Debía hacerse algo más. Debía ocultarse una información crucial a todas las copias de Drake que descendieran a cada planeta.

Consultaría con Cass la manera de conseguirlo.

Drake extendió los pies en la superficie pantanosa y levantó la cabeza para echar un último vistazo a la nave espacial. Era complicado, no solo porque el tamaño aparente de la nave era cada vez menor, sino porque a medida que ascendía disminuía la tasa de movimiento en el cielo. Drake estaba encarnado en una forma nativa llamada mander. Sus ojos eran como los de una rana, adecuados para ver objetos que se movieran rápidamente, menos eficaces a la hora de divisar algo inmóvil.

Un último vistazo y la nave desapareció. La vista humana podría seguirla, pero Drake no. Daba igual. Sabía dónde estaba y dónde se iba a quedar, muy por encima de la atmósfera en una órbita polar de observación.

Miró en rededor. Este planeta, Lukoris, era su nuevo hogar. Haría bien en acostumbrarse a él, porque iba a pasar aquí mucho tiempo. Medio millón de años no parecía gran cosa… si se decía deprisa. Era probable que transcurrieran entre trescientos y quinientos mil años antes de que llegara el Shiva. Medio millón de años de espera, antes de que este mundo entrara a formar parte de la creciente Zona Silenciosa.

Lo primero sería comprender y sentirse a gusto en su propio cuerpo. Hacía menos de diez minutos que lo habían animado, mientras la nave se preparaba para partir. Drake examinó la fisiología del mander con no poca curiosidad. Se suponía que iba a vivir de esa guisa, despierto o dormido, durante mil vidas humanas. Según los compuestos, este cuerpo nunca envejecería ni se desgastaría. Aunque permaneciera consciente continuamente, lo cual no era el plan, el mander se conservaría tan fuerte y ágil como hoy dentro de un millón de años.

¿Cómo era posible tal cosa? Aunque quizá la pregunta adecuada fuera: ¿Por qué no? ¿Por qué envejecían los organismos, para empezar?

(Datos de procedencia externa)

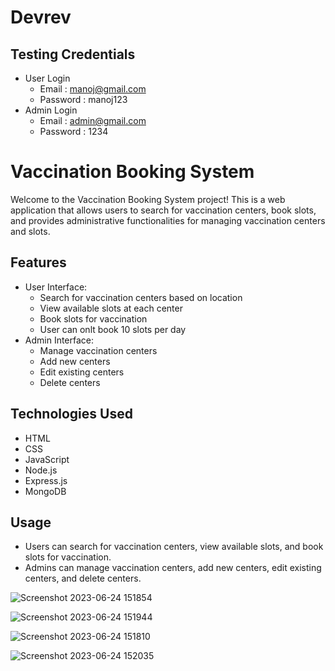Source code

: # Devrev

## Testing Credentials 
  - User Login
      - Email : manoj@gmail.com
      - Password : manoj123
  - Admin Login
      - Email : admin@gmail.com
      - Password : 1234

# Vaccination Booking System

Welcome to the Vaccination Booking System project! This is a web application that allows users to search for vaccination centers, book slots, and provides administrative functionalities for managing vaccination centers and slots.

## Features

- User Interface:
  - Search for vaccination centers based on location
  - View available slots at each center
  - Book slots for vaccination
  - User can onlt book 10 slots per day
- Admin Interface:
  - Manage vaccination centers
  - Add new centers
  - Edit existing centers
  - Delete centers

## Technologies Used

- HTML
- CSS
- JavaScript
- Node.js
- Express.js
- MongoDB


## Usage

- Users can search for vaccination centers, view available slots, and book slots for vaccination.
- Admins can manage vaccination centers, add new centers, edit existing centers, and delete centers.

![Screenshot 2023-06-24 151854](https://github.com/ManojMamilla/Devrev/assets/93309757/8e1a12ee-7bd9-427f-a714-ec9cf8c62ffa)

![Screenshot 2023-06-24 151944](https://github.com/ManojMamilla/Devrev/assets/93309757/e0b22326-46ab-49d8-80a8-217594cbb279)

![Screenshot 2023-06-24 151810](https://github.com/ManojMamilla/Devrev/assets/93309757/23836c34-2ea3-40bf-aaae-a31d31b42f20)

![Screenshot 2023-06-24 152035](https://github.com/ManojMamilla/Devrev/assets/93309757/5a65fefc-8799-408d-b50c-435ba227eb4b)

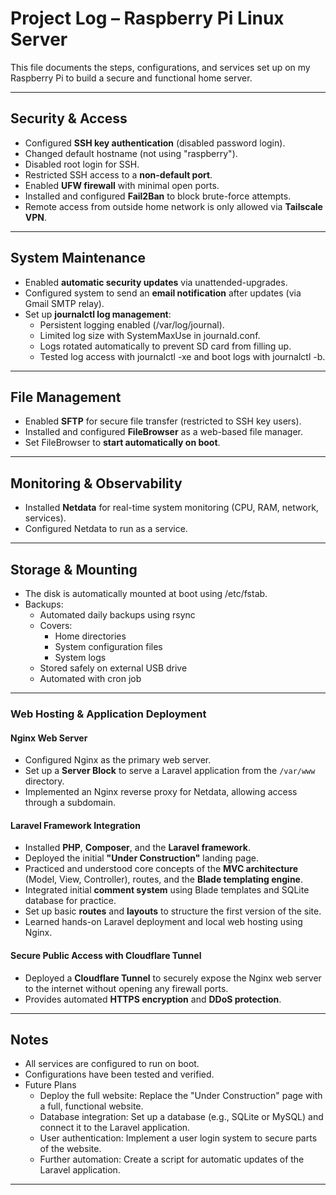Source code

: # Project Log – Raspberry Pi Linux Server

This file documents the steps, configurations, and services set up on my Raspberry Pi to build a secure and functional home server.

---

## Security & Access
- Configured **SSH key authentication** (disabled password login).
- Changed default hostname (not using "raspberry").
- Disabled root login for SSH.
- Restricted SSH access to a **non-default port**.
- Enabled **UFW firewall** with minimal open ports.
- Installed and configured **Fail2Ban** to block brute-force attempts.
- Remote access from outside home network is only allowed via **Tailscale VPN**.

---

## System Maintenance
- Enabled **automatic security updates** via unattended-upgrades.
- Configured system to send an **email notification** after updates (via Gmail SMTP relay).
- Set up **journalctl log management**:
  - Persistent logging enabled (/var/log/journal).
  - Limited log size with SystemMaxUse in journald.conf.
  - Logs rotated automatically to prevent SD card from filling up.
  - Tested log access with journalctl -xe and boot logs with journalctl -b.

---

## File Management
- Enabled **SFTP** for secure file transfer (restricted to SSH key users).
- Installed and configured **FileBrowser** as a web-based file manager.
- Set FileBrowser to **start automatically on boot**.

---

## Monitoring & Observability
- Installed **Netdata** for real-time system monitoring (CPU, RAM, network, services).
- Configured Netdata to run as a service.

---

## Storage & Mounting
- The disk is automatically mounted at boot using /etc/fstab.
- Backups:  
  - Automated daily backups using rsync  
  - Covers:
    - Home directories  
    - System configuration files  
    - System logs  
  - Stored safely on external USB drive  
  - Automated with cron job

---

### Web Hosting & Application Deployment

#### Nginx Web Server
- Configured Nginx as the primary web server.
- Set up a **Server Block** to serve a Laravel application from the `/var/www` directory.
- Implemented an Nginx reverse proxy for Netdata, allowing access through a subdomain.

#### Laravel Framework Integration
- Installed **PHP**, **Composer**, and the **Laravel framework**.
- Deployed the initial **"Under Construction"** landing page.
- Practiced and understood core concepts of the **MVC architecture** (Model, View, Controller), routes, and the **Blade templating engine**.
- Integrated initial **comment system** using Blade templates and SQLite database for practice.
- Set up basic **routes** and **layouts** to structure the first version of the site.
- Learned hands-on Laravel deployment and local web hosting using Nginx.

#### Secure Public Access with Cloudflare Tunnel
- Deployed a **Cloudflare Tunnel** to securely expose the Nginx web server to the internet without opening any firewall ports.
- Provides automated **HTTPS encryption** and **DDoS protection**.

---

## Notes
- All services are configured to run on boot.
- Configurations have been tested and verified.
- Future Plans
	- Deploy the full website: Replace the "Under Construction" page with a full, functional website.
	- Database integration: Set up a database (e.g., SQLite or MySQL) and connect it to the Laravel application.
	- User authentication: Implement a user login system to secure parts of the website.
	- Further automation: Create a script for automatic updates of the Laravel application.

---
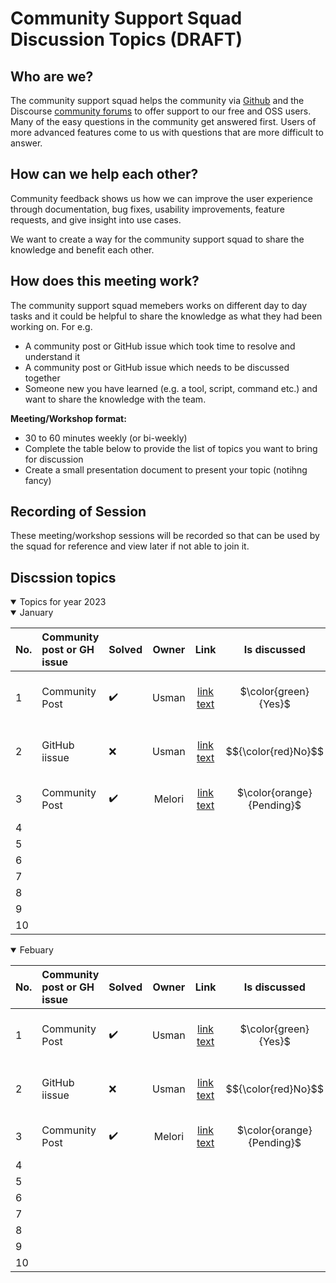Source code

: # Community Support Squad Discussion Topics (DRAFT)

## Who are we?

The community support squad helps the community via [Github](https://github.com/grafana/grafana/) and the Discourse [community forums](https://community.grafana.com/) to offer support to our free and OSS users. Many of the easy questions in the community get answered first. Users of more advanced features come to us with questions that are more difficult to answer. 

## How can we help each other?

Community feedback shows us how we can improve the user experience through documentation, bug fixes, usability improvements, feature requests, and give insight into use cases.

We want to create a way for the community support squad to share the knowledge and benefit each other.

## How does this meeting work? 

The community support squad memebers works on different day to day tasks and it could be helpful to share the knowledge as what they had been working on. For e.g.

- A community post or GitHub issue which took time to resolve and understand it
- A community post or GitHub issue which needs to be discussed together
- Someone new you have learned (e.g. a tool, script, command etc.) and want to share the knowledge with the team.

**Meeting/Workshop format:**
- 30 to 60 minutes weekly (or bi-weekly)
- Complete the table below to provide the list of topics you want to bring for discussion
- Create a small presentation document to present your topic (notihng fancy)


## Recording of Session 
These meeting/workshop sessions will be recorded so that can be used by the squad for reference and view later if not able to join it.



## Discssion topics

<details open>
<summary>Topics for year 2023</summary>

<details open>
<summary>January</summary>

| No.| Community post or GH issue| Solved | Owner  | Link | Is discussed | Additional Notes |
|:---|  :---                     | :---   | :---:|     :---:    |     :---:         | :--- |
| 1 |Community Post|:heavy_check_mark:|Usman|<a href="https://hello.ca">link text</a>|$\color{green}{Yes}$| This one was really good for discussion|
| 2 |GitHub iissue |:x:               |Usman|<a href="https://hello.ca">link text</a>|$${\color{red}No}$$	| This one is not easy need more time|
| 3 |Community Post|:heavy_check_mark:|Melori|<a href="https://hello.ca">link text</a>|$\color{orange}{Pending}$| Pending for discussion|
| 4 |  
| 5 | 
| 6 |  
| 7 |  
| 8 |  
| 9 |
| 10|   
</details>
<details open>

<summary>Febuary</summary>

| No.| Community post or GH issue| Solved | Owner  | Link | Is discussed | Additional Notes |
|:---|  :---                     | :---   | :---:|     :---:    |     :---:         | :--- |
| 1 |Community Post|:heavy_check_mark:|Usman|<a href="https://hello.ca">link text</a>|$\color{green}{Yes}$| This one was really good for discussion|
| 2 |GitHub iissue |:x:               |Usman|<a href="https://hello.ca">link text</a>|$${\color{red}No}$$	| This one is not easy need more time|
| 3 |Community Post|:heavy_check_mark:|Melori|<a href="https://hello.ca">link text</a>|$\color{orange}{Pending}$| Pending for discussion|
| 4 |  
| 5 | 
| 6 |  
| 7 |  
| 8 |  
| 9 |
| 10|   
</details>  
  
  

</details>

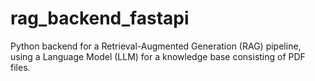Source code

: # rag_backend_fastapi
Python backend for a Retrieval-Augmented Generation (RAG) pipeline, using a Language Model (LLM) for a knowledge base consisting of PDF files.
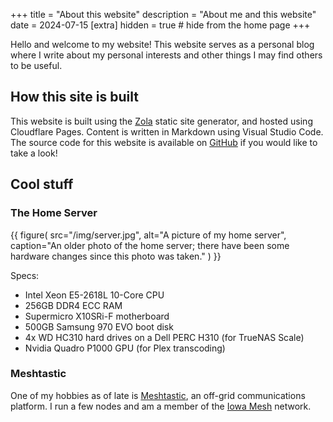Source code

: +++
title = "About this website"
description = "About me and this website"
date = 2024-07-15
[extra]
  hidden = true # hide from the home page
+++

Hello and welcome to my website! This website serves as a personal blog where
I write about my personal interests and other things I may find others to be
useful.

## How this site is built

This website is built using the [Zola] static site
generator, and hosted using Cloudflare Pages. Content is written in Markdown
using Visual Studio Code. The source code for this website is available on
[GitHub][gh-source] if you would like to take a look!

## Cool stuff

### The Home Server

{{ figure(
  src="/img/server.jpg",
  alt="A picture of my home server",
  caption="An older photo of the home server; there have been some hardware
    changes since this photo was taken."
) }}

Specs:

* Intel Xeon E5-2618L 10-Core CPU
* 256GB DDR4 ECC RAM
* Supermicro X10SRi-F motherboard
* 500GB Samsung 970 EVO boot disk
* 4x WD HC310 hard drives on a Dell PERC H310 (for TrueNAS Scale)
* Nvidia Quadro P1000 GPU (for Plex transcoding)

### Meshtastic

One of my hobbies as of late is [Meshtastic], an off-grid communications
platform. I run a few nodes and am a member of the [Iowa Mesh][iamesh] network.

[gh-source]:https://github.com/colinmurphy1/colinmurphy.me
[zola]:https://www.getzola.org
[meshtastic]:https://meshtastic.org
[iamesh]:https://iowamesh.net
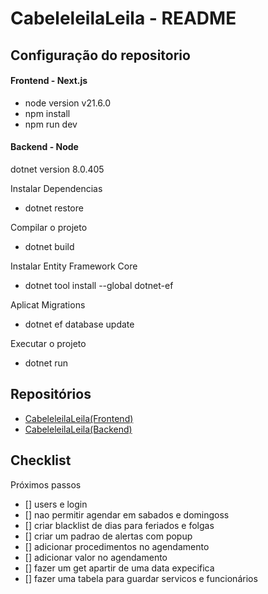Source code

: # CabeleleilaLeila - README

## Configuração do repositorio

#### Frontend - Next.js
- node version v21.6.0
- npm install
- npm run dev

#### Backend - Node
dotnet version 8.0.405

Instalar Dependencias
- dotnet restore

Compilar o projeto
- dotnet build

Instalar Entity Framework Core
- dotnet tool install --global dotnet-ef

Aplicat Migrations
- dotnet ef database update

Executar o projeto
- dotnet run

## Repositórios
- [CabeleleilaLeila(Frontend)](https://github.com/PatrickDniz/CabeleleilaLeila)
- [CabeleleilaLeila(Backend)](https://github.com/PatrickDniz/CabeleleilaLeila-api)

## Checklist
Próximos passos
- [] users e login
- [] nao permitir agendar em sabados e domingoss
- [] criar blacklist de dias para feriados e folgas
- [] criar um padrao de alertas com popup
- [] adicionar procedimentos no agendamento
- [] adicionar valor no agendamento
- [] fazer um get apartir de uma data expecifica
- [] fazer uma tabela para guardar servicos e funcionários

La respuesta se había descubierto hacía mucho, mucho tiempo, seguida rápidamente de los protocolos de longevidad. La muerte por envejecimiento era un anacronismo casi olvidado. Pero nada de eso explicaba, de forma que Drake pudiera entender, por qué envejecían los seres, ni cómo la ciencia actual podía prolongar la edad indefinidamente.

Era como tantas otras cosas científicas: importante, útil y un completo misterio.

Drake reanudó la inspección de su cuerpo. Esta era, según el especialista en alienígenas Milton, la forma más aproximada a la humana de todo el planeta. Costaba creerlo.